▸ **Brief**
Search the data for the word "unique" and copy out every line that has it.

▸ **Data section**
───

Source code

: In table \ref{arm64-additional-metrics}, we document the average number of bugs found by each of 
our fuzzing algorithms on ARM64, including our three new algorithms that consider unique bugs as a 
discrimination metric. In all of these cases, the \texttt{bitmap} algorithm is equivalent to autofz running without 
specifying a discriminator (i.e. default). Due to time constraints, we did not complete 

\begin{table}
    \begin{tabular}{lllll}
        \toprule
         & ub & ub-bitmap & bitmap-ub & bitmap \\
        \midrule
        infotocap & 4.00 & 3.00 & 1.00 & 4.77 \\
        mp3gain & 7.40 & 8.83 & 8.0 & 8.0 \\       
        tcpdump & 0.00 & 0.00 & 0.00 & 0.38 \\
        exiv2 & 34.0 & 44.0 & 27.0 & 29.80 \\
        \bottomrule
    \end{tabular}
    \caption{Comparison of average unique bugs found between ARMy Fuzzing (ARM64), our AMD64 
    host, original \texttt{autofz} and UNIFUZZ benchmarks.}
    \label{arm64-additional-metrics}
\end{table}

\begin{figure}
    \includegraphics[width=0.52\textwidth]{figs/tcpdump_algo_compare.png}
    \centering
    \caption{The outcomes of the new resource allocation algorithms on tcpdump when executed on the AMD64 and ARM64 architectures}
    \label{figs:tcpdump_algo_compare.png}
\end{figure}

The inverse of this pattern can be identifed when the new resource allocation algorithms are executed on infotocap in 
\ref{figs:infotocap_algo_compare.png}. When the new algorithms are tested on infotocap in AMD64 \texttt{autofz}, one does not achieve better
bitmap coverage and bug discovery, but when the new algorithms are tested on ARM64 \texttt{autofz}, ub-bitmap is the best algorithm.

───

▸ **Answer box**
our fuzzing algorithms on ARM64, including our three new algorithms that consider unique bugs as a 
    \caption{Comparison of average unique bugs found between ARMy Fuzzing (ARM64), our AMD64 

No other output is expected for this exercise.